Desde que a equipe da Contracampo começou a fazer esta pesquisa,
eu ouvi e li diversas vezes os comentários com relação
às limitações desta, todas já muito bem lembradas
em textos apresentados nesta edição, junto às respectivas
listas ou em artigos à parte. Algumas coisas me incomodam desde
o início, e uma delas é que esse tipo de listagem não
faz jus a vários marcos históricos, como bem notam Bernardo
Oliveira e Fernando Albagli nos comentários que escrevem às
suas listas, ao lembrar de todos os filmes memoráveis pela forte
relação que tiveram com o seu público na época,
vendo sim sob a ótica das grandes bilheterias.
Diga o que quiser dizer dos Trapalhões quem disputou espaço
com eles, seus filmes são definitivos na memória de infância
da minha geração e de alguns mais velhos. E, no entanto,
só tiveram um filme lembrado, Os Trapalhões nas Minas do
Rei Salomão, lembrado por duas pessoas, eu uma delas, Márcia
Derraik a outra. Posso defender meu voto dizendo que me senti obrigado
a colocar um filme dos Trapalhões na minha lista, e fiquei na dúvida
entre aquele e Os Saltimbancos Trapalhões e O Cientista Trapalhão,
mas minha lista já estava grande demais para eu incluir três
filmes. Ninguém mais lembrou dos Trapalhões, decerto porque
boa parte dos seus filmes não é brilhante, porque a trajetória
dos palhaços se confunde com o grupo televisivo que a gente sabe
qual é e, finalmente, porque ninguém leva a sério
comédias e filmes infantis e/ou populares.
Isso aconteceu com Oscarito, que hoje já está reabilitado
e mitificado, e com Mazzaropi, que possivelmente foi um dos homens que
mais venderam ingressos no Brasil (disputa o título com Os Trapalhões,
claro), e no entanto não tem sequer um filme citado nessa pesquisa.
Da mesma forma, O Ébrio foi citado uma única vez, e Dona
Flor e seus dois maridos só foi lembrado por quatro pessoas. Central
do Brasil foi o filme da década de 90 mais lembrado entre os pesquisados,
citado por onze pessoas, mas Carlota Joaquina só mereceu uma citação.
E, no entanto, se somarmos o público desses filmes que citei até
aqui nesse texto, é muito mais gente que o público somado
de todos os filmes da nossa listinha.
O que eu quero dizer não é que eu acho que estes filmes
são melhores que os filmes que os pesquisados e a Galera da Contra
citaram, até porque minha opinião também está
lá.
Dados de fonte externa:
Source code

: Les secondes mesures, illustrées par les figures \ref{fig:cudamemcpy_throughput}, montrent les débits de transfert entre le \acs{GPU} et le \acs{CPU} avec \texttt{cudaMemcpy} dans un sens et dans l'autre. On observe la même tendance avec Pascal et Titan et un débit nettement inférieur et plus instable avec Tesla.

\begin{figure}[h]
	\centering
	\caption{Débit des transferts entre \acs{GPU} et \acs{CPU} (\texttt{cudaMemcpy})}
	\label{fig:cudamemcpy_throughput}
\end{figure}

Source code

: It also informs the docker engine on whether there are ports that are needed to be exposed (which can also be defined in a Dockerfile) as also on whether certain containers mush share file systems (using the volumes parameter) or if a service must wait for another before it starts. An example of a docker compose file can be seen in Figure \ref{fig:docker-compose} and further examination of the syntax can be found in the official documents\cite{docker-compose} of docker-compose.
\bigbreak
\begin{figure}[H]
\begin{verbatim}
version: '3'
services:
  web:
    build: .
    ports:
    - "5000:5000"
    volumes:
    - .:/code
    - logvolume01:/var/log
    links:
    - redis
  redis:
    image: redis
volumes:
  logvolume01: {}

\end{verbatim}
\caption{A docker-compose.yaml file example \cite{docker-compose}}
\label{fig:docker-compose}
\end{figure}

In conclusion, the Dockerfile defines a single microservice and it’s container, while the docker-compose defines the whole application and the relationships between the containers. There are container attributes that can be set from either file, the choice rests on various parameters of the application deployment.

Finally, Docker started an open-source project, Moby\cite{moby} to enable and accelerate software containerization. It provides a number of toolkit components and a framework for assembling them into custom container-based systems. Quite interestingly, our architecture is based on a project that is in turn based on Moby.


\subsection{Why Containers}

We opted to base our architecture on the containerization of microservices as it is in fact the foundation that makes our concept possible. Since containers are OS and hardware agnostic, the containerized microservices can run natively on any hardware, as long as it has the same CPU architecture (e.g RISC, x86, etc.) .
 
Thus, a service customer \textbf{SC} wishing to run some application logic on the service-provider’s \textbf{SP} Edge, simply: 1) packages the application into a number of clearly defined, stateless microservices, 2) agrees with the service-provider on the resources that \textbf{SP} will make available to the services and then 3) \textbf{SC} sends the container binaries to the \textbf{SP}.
Mas o que eu quero lembrar é justamente que uma cinematografia
depende não apenas da disposição criativa de alguns
sujeitos, mas também de um acesso imediato ao seu público.
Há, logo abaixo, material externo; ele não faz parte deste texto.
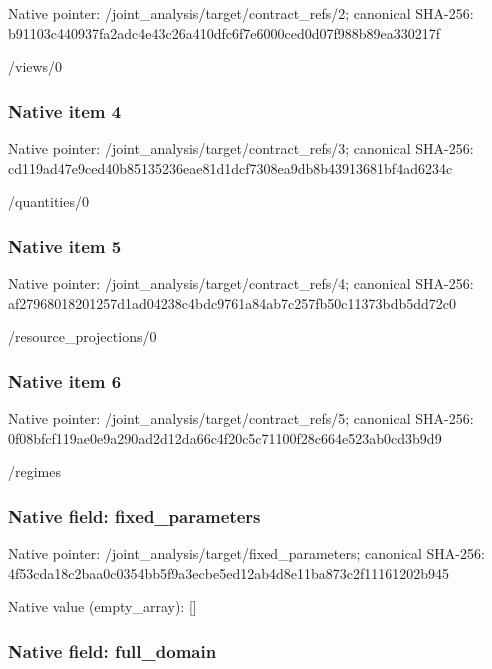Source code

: \documentclass[10pt,a4paper]{article}
\begin{document}
Native pointer: /joint\_analysis/target/contract\_refs/2; canonical SHA-256: b91103c440937fa2adc4e43c\allowbreak{}26a410dfc6f7e6000ced0d07\allowbreak{}f988b89ea330217f


/views/0


\subsubsection{Native item 4}


Native pointer: /joint\_analysis/target/contract\_refs/3; canonical SHA-256: cd119ad47e9ced40b8513523\allowbreak{}6eae81d1dcf7308ea9db8b43\allowbreak{}913681bf4ad6234c


/quantities/0


\subsubsection{Native item 5}


Native pointer: /joint\_analysis/target/contract\_refs/4; canonical SHA-256: af27968018201257d1ad0423\allowbreak{}8c4bdc9761a84ab7c257fb50\allowbreak{}c11373bdb5dd72c0


/resource\_projections/0


\subsubsection{Native item 6}


Native pointer: /joint\_analysis/target/contract\_refs/5; canonical SHA-256: 0f08bfcf119ae0e9a290ad2d\allowbreak{}12da66c4f20c5c71100f28c6\allowbreak{}64e523ab0cd3b9d9


/regimes


\subsubsection{Native field: fixed\_parameters}


Native pointer: /joint\_analysis/target/fixed\_parameters; canonical SHA-256: 4f53cda18c2baa0c0354bb5f\allowbreak{}9a3ecbe5ed12ab4d8e11ba87\allowbreak{}3c2f11161202b945



Native value (empty\_array): []



\subsubsection{Native field: full\_domain}
\end{document}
É o que possibilita a proliferação de filmes, e que
se dane se o viés é comercial, erótico ou infantil,
porque é dessa forma que se abre os caminhos. Foi através
da indústria dos filmes eróticos que surgiram coisas sensacionais
nos anos setenta, e não são raros os casos de grandes diretores
que fizeram alguns filmes para acertar a conta bancária. Joaquim
Pedro contou uma vez que fez Macunaíma para acertar as dívidas
contraídas com O Padre e a Moça. Conseguiu dois milhões
de espectadores e fez uma beleza de filme. Mas nem sempre as coisas se
casam, e isso não é motivo de vergonha. Nelson Pereira pode
preferir Vidas Secas ou muitos outros filmes seus a Na Estrada da Vida,
mas se orgulha em lembrar que o filme teve excelente público, quase
dois milhões. O mesmo caso de Carlos Reichenbach e seu A Ilha dos
prazeres proibidos, que, graças à exibição
em países da América Latina, chegou à bela marca
de quatro milhões de espectadores. Sem Na Estrada da Vida seria
mais difícil fazer Memórias do Cárcere, e A Ilha
dos Prazeres Proibidos, além de ter uma trama que misturava exilados
e Wilhelm Reich, possibilitou depois O Império do desejo. Não
são obras-primas, talvez (Macunaíma é, acho), mas
aí é que está, uma cinematografia não é
feita só de obras-primas.
E é preciso que as pessoas conheçam nossa cinematografia,
desde as escolas de segundo grau, isso não é difícil
de fazer. Machado de Assis pode parecer tão chato quanto José
de Alencar para alguns, mas é tendo acesso a eles e aprendendo
a respeitar a histórias deles que as pessoas vão descobrir
suas qualidades. Senão, vira uma cultura de gueto, como a gente
sempre teme que aconteça conosco. É preciso que conheçam
Limite e Ganga Bruta, mesmo que achem chato, e é preciso que conheçam
Oscarito e Glauber, mesmo que já pareçam ultrapassados para
alguns. Nossos filmes, marcos históricos, bilheterias gigantescas
ou obras-primas tardiamente reconhecidas, todos eles não estão
disponíveis à população, estão restritos
ao mercado de "cultores do cinema brasileiro". Assim como não
há gravações de João Pernambuco no Napster,
Vidas Secas não está disponível em DVD, nunca passa
em rede nacional de Tv aberta e nem tampouco pode ser encontrado nas locadoras
do interior do país. Nas capitais, com alguma sorte, sim. Mas não
São Paulo S.A., que também ainda não foi lançado
em DVD.
É para defender esses filmes que serve essa pesquisa. Dos dez filmes
mais lembrados, seis foram citados nas três pesquisas citadas pelo
portal da Cinemateca Brasileira. São eles Deus e o diabo na terra
do sol, Limite, Vidas Secas, Terra em Transe, Macunaíma e O Bandido
da Luz Vermelha. Em quatro pesquisas feitas ao longo de vinte anos (todas
com métodos diversos, registre-se), apareceram em todas as listagens.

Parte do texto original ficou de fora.